After our purrchases (M found a German magazine he likes but no English papers) we started looking for a Money Exchange and a coffee shop. Getting closer to the time for the Red Line bus - and of course I saw an Estonian handicraft shop and was lost. Mucho goodies found there, including some small but very characterful knitted cats. I’ve given one to M as a good will and anxiety-lowering token. He took to the little cat (black and white stripes with glinty green eyes) at once, and presently it is sitting on Andy the Norwegian bear’s shoulders, getting ready for some nocturnal mischief as soon as it’s lights out.
There was just enough time for me to stop at Robert’s Coffee (an English chain, but quite a superior operation) for a giant takeaway fix, before we nipped our shivery way back to the bus.
First we took the 'Red Line tour' - an hour around the 'best bits' of Tallinn. There's a strong focus on architectural history - information about pre-war )I and II) styles; Stalinist features (exclusively grey, forbidding and dingy); modernist and a return to the Estonian 'style' - very much influenced by Peter the Great, of St Petersburg, so we see a lot of the gracious pale yellow and cream palace-styled buildings. The commentary is in English, via headphones, with two speakers - a very Amurrican bloke and an English woman with a lovely Zoomerzet accent, lots of gggs. M is tired after this so he goes off to rest. I stay, encouraged by the driver who points out that our tickets cover all the tours, all day. I hop back on and take the 'Green Line' tour, which goes further afield and shows off some of the coast and harbour. Once again there is a strong focus on architecture and the history of building/rebuilding/fires/renovations etc. I took lots of photos, but reviewing them I see I was mostly capturing details of colours and quirks of buildings and the scenery, rather than 'standard tourist spots'. And, writing this paragraph nearly a week later, my impressions have faded.. mostly I recall that it was fun being on the top of a two-decker bus, seeing at least something so I know what I'm going back FOR, and being able to rest while seeing something.

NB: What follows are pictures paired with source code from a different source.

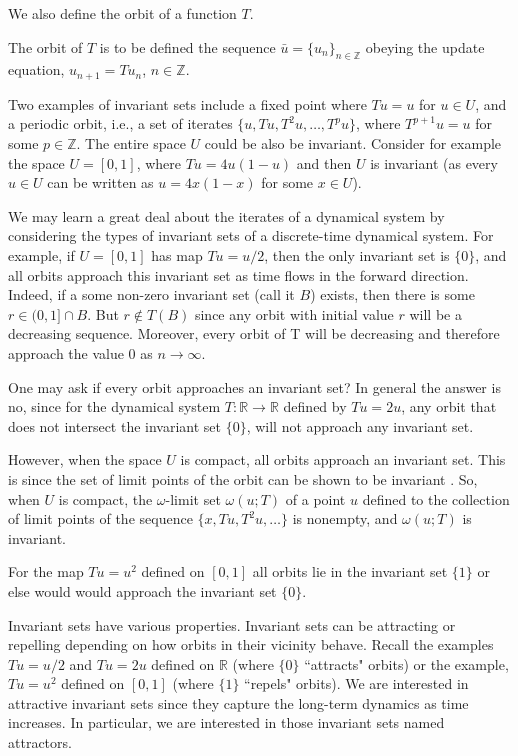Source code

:We also define the orbit of a function $T$.
\begin{Definition}
  [\bf Orbit of $T$]\label{Dfn_Orbit}\rm
  The orbit of $T$ is to be defined the sequence $\bar{u} = \{u_n\}_{n\in \mathbb{Z}}$ obeying the update equation, $u_{n+1}=Tu_n$, $n \in \mathbb{Z}$. 
\end{Definition}

Two examples of invariant sets include a fixed point where $Tu=u$ for  $u\in U$, and a periodic orbit, i.e., a set of iterates $\{u,Tu, T^2u,\ldots,T^pu\}$, where $T^{p+1}u=u$ for some $p\in\mathbb{Z}$.  The entire space $U$ could be also be invariant.
Consider for example the space $U=[0,1]$, where $Tu=4u(1-u)$ and then $U$ is invariant (as every $u\in{U}$ can be written as $u = 4x(1-x)$ for some $x\in{U}$).

We may learn a great deal about the iterates of a dynamical system by considering the types of invariant sets of a discrete-time dynamical system.  For example, if $U=[0,1]$ has map $Tu= u/2$, then the only invariant set is $\{0\}$, and all orbits approach this invariant set as time flows in the forward direction. 
Indeed, if a some non-zero invariant set (call it $B$) exists, then there is  some $r\in(0,1]\cap{B}$. But $r\notin{T(B)}$ since any orbit with initial value $r$ will be a decreasing sequence. Moreover, every orbit of T will be decreasing and therefore approach the value $0$ as $n\rightarrow\infty$.

One may ask if every orbit approaches an invariant set? In general the answer is no, since for the dynamical system $T: \mathbb{R} \to \mathbb{R}$ defined by $Tu=2u$, any orbit that does not intersect the invariant set $\{0\}$, will not approach any invariant set. 

However,  when the space $U$ is compact, all orbits approach an invariant set. This is since the set of limit points of the orbit can be shown to be invariant \cite{de2013elements}. So, when $U$ is compact,  the $\omega$-limit set $\omega(u;T)$ of a point $u$ defined to the collection of limit points of the sequence $\{x,Tu,T^2u,\ldots\}$ is nonempty, and $\omega(u;T)$ is invariant. 

\begin{Example}
  For the map $Tu=u^2$ defined on $[0,1]$ all orbits lie in the invariant set $\{1\}$ or else would would approach the invariant set $\{0\}$. 
\end{Example}


Invariant sets have various properties. Invariant sets can be attracting or repelling depending on how orbits in their vicinity behave. 
Recall the examples $Tu =u/2$ and $Tu=2u$ defined on $\mathbb{R}$ (where $\{0\}$ “attracts" orbits) or the example, $Tu=u^2$ defined on $[0,1]$ (where $\{1\}$ “repels" orbits). 
We are interested in attractive invariant sets since they capture the long-term dynamics as time increases. 
In particular, we are interested in those invariant sets named attractors.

The trip to Riga was MUCH easier - a comfier bus, and the only thing that happened at the border was a brief stop while a nice black doggie had a snuffle around in our luggage (under the bus0. We'd seen everyone getting out their passports, so we did too, but there was no need for them. The driver hopped back onto the bus smiling broadly, and took off with a bit of a wheelie. I gather he was pleased there had been no mucking about. He was a nice bloke, and not as addicted to the smokes as our previous driver. Still no food/loo stops, but we were better prepared with water and some snacks. We arrived in Riga in the late afternoon, so no problem getting into the hotel or finding dinner etc.
Riga (the Old Town, where we stayed in a hotel converted from a monastery, with a few little bits of the old walls and niches left in the re-build) is far too beautiful - romantic and pretty and dignified and full of people who smile.. not so much of the rich totty element as there was in St P, and the streets were full of music, from buskers and cafes and shops.. so welcoming.
We had been told of a concert tonight, at a nearby church, featuring choir and bagpipes. I've collapsed into a sleep, but M goes along to have a peek. He watched a bit of it, enjoying the spectacle of seeing the piper march in down the aisle to the choir - he was watching through the glass doors in the foyer, thus avoiding the expense of a ticket. After a bit he charged back to the hotel to wake me so I could see just a little bit of the spectacle. When we got back to the church, the doors were closed with signs saying 'CD recording'. But a woman right behind us ignored all the signs (in four languages) and grabbed the door handle and went in. Orright.. so we went in too. A woman (perhaps a concert manager, or perhaps a church warden) came over to berate us, but M put his finger to his lips and went 'Shhhhhh!' and we turned our backs. It worked - she went away.. the choir was purrforming a new work (sorry will have to post details later), a very wonderful piece, with some very clever lighting effects, and a lovely, spare orchestral accompaniment. We watched, spellbound, until the very last whisp of sound floated up into the church rafters.. and the applause burst out. We'll be looking out for the CD, the choir was I believe the Latvian State or National Choir, and they were indeed very good.
We retired to eat - and found a cafe/bar called 'Velvet'. The music - dance music - became progressively louder throughout our meal, and we could see another table of large German men peering at the bar. All was soon revealed (as 'twere) - M went over to get something and blimey, there was a dolly-bird dancing on the bar! All set up with a pole to swing on. She was almost wearing some scanty black gym gear, with hot pink bands around her curvy bits. And super-high heels. She was very wiggly, and there were a number of men seated on barstools at her feet...and one guy, somewhat relaxed, who was sort of wearing around and dancing back at her in a very loose-limbed fashion. Of course I had to have a look! - the Germans were a bit surprised, kept staring at me while I watched the dancer.. maybe nice girls don't watch pole dancers? I dunno. I thought she was a good dancer, but SO uninvolved with her worshippers.
That day was brought to you by a bucket of Prada; somewhat raised eyebrows, and the excellent vegetarian meal I had - stuffed zucchini, cream potatoes and a very fresh salad.
Two days later we attended another concert, at another church, this time as paying customers. This was also a premiere, of .. hmm, brain won't co-operate, sorry, I'll add it, I will! ..., with organ, soprano, and a saxophone quartet, followed by a saxophone octed. Very very wonderful, amazing acoustic - a lovely high sound drifting up to the very high arched ceiling, quite warm, and with some interesting cross-echoes. We managed to shake hands with the composer (so laden with flowers he could hardly get a hand free!), and M went crazy with the CDs on sale - four of them are currently on their way home.